The right Operational ML architecture as part of an App Ecosystem is as important as the kernel is to an operating system. This enables limitless architecture, perpetual innovation, and adaptable components that can be added to or released as business changes. Pandera offers a catalog of templated reporting tools to supplement the ML Operations on Google Cloud Platform. The dashboards are built using Looker and cover the following topics:
- Data Monitoring: By monitoring the data, organizations can more accurately assess their models and know when to retrain them. Using Looker’s built in alerting capabilities, data science teams can automatically notify stakeholders when significant deviations from the norm are detected. Monitoring data also allows teams to do retrospective analysis on outliers and potentially identify bugs in upstream processes.
- Model Monitoring: Storing all model prediction results in BigQuery and implementing a human-in-the-loop feedback system allows data science teams to be able to report on continuous model performance. Continuous evaluations serve to highlight the model’s health over time as it may drift based on changing data and conditions. When performance degrades past a designated threshold, alerts are sent out to bring attention to the issue. A data scientist can then investigate to discover the cause and remediate the problem. Mature Data Science teams can install a trigger for automated model retrain rather than alerting.

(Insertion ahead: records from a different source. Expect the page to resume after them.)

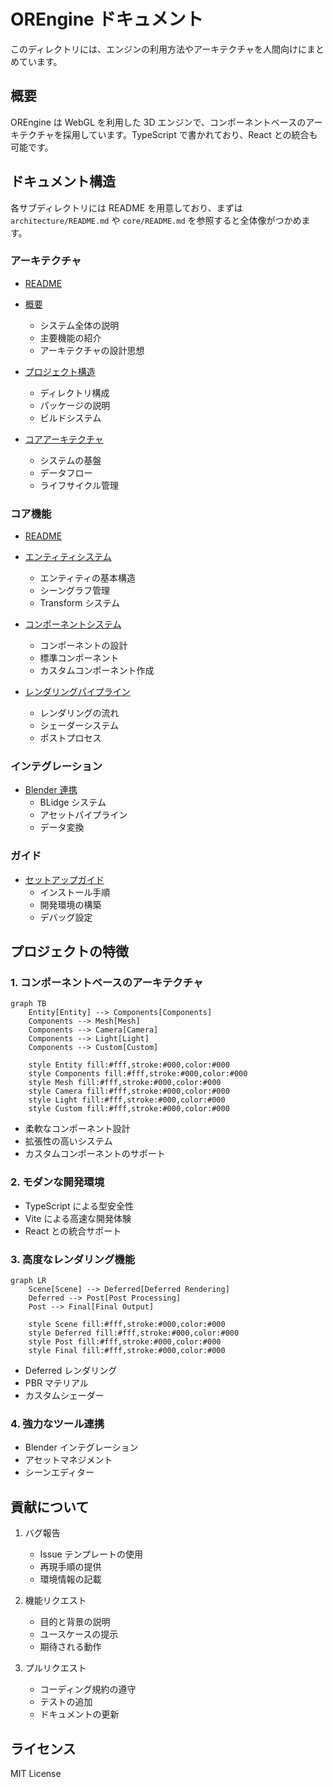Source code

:# OREngine ドキュメント

このディレクトリには、エンジンの利用方法やアーキテクチャを人間向けにまとめています。

## 概要

OREngine は WebGL を利用した 3D エンジンで、コンポーネントベースのアーキテクチャを採用しています。TypeScript で書かれており、React との統合も可能です。

## ドキュメント構造
各サブディレクトリには README を用意しており、まずは `architecture/README.md` や `core/README.md` を参照すると全体像がつかめます。

### アーキテクチャ
- [README](./architecture/README.md)
- [概要](./architecture/overview.md)
  - システム全体の説明
  - 主要機能の紹介
  - アーキテクチャの設計思想

- [プロジェクト構造](./architecture/project-structure.md)

  - ディレクトリ構成
  - パッケージの説明
  - ビルドシステム

- [コアアーキテクチャ](./architecture/core.md)
  - システムの基盤
  - データフロー
  - ライフサイクル管理

### コア機能
- [README](./core/README.md)

- [エンティティシステム](./core/entity.md)

  - エンティティの基本構造
  - シーングラフ管理
  - Transform システム

- [コンポーネントシステム](./core/components.md)

  - コンポーネントの設計
  - 標準コンポーネント
  - カスタムコンポーネント作成

- [レンダリングパイプライン](./core/render-pipeline.md)
  - レンダリングの流れ
  - シェーダーシステム
  - ポストプロセス

### インテグレーション

- [Blender 連携](./integration/blender.md)
  - BLidge システム
  - アセットパイプライン
  - データ変換

### ガイド

- [セットアップガイド](./guides/setup.md)
  - インストール手順
  - 開発環境の構築
  - デバッグ設定

## プロジェクトの特徴

### 1. コンポーネントベースのアーキテクチャ

```mermaid
graph TB
    Entity[Entity] --> Components[Components]
    Components --> Mesh[Mesh]
    Components --> Camera[Camera]
    Components --> Light[Light]
    Components --> Custom[Custom]

    style Entity fill:#fff,stroke:#000,color:#000
    style Components fill:#fff,stroke:#000,color:#000
    style Mesh fill:#fff,stroke:#000,color:#000
    style Camera fill:#fff,stroke:#000,color:#000
    style Light fill:#fff,stroke:#000,color:#000
    style Custom fill:#fff,stroke:#000,color:#000
```

- 柔軟なコンポーネント設計
- 拡張性の高いシステム
- カスタムコンポーネントのサポート

### 2. モダンな開発環境

- TypeScript による型安全性
- Vite による高速な開発体験
- React との統合サポート

### 3. 高度なレンダリング機能

```mermaid
graph LR
    Scene[Scene] --> Deferred[Deferred Rendering]
    Deferred --> Post[Post Processing]
    Post --> Final[Final Output]

    style Scene fill:#fff,stroke:#000,color:#000
    style Deferred fill:#fff,stroke:#000,color:#000
    style Post fill:#fff,stroke:#000,color:#000
    style Final fill:#fff,stroke:#000,color:#000
```

- Deferred レンダリング
- PBR マテリアル
- カスタムシェーダー

### 4. 強力なツール連携

- Blender インテグレーション
- アセットマネジメント
- シーンエディター

## 貢献について

1. バグ報告

   - Issue テンプレートの使用
   - 再現手順の提供
   - 環境情報の記載

2. 機能リクエスト

   - 目的と背景の説明
   - ユースケースの提示
   - 期待される動作

3. プルリクエスト
   - コーディング規約の遵守
   - テストの追加
   - ドキュメントの更新

## ライセンス

MIT License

- AI Explanation: GCP provides the services and framework to extract the explanations from your Machine Learning models. We provide you with a clean interface to view those explanations. The Explainable AI dashboards provide Data Scientists a means to interpret predictions made by their machine learning models for debugging, model enhancements, and to help business stakeholders understand their models’ behavior. Within this dashboard you can look at feature attributions against aggregated predictions, individual predictions, or use a what-if simulation to investigate model behavior based on variable inputs.
- Smart Analytics: We have created a series of Smart Apps (dashboards) targeting specific horizontal and vertical industry intersections. The goal of the Smart Apps is to rapidly turn your data into Smart Metrics to activate Smart Signals that lead to Smart Actions. The Smart Analytics Playbook enables organizations to achieve faster time to insights that deliver ML-driven prescriptive actions that anticipate what you need to know next and provide you with the most relevant answers for your business. Leveraging enterprise data and ML outputs in GCP, we can augment intelligence into an easy deploy Smart Analytics stack. Eliminate the barrier to scalable and actionable intelligence, and start taking smart actions that allow you to drive business impact.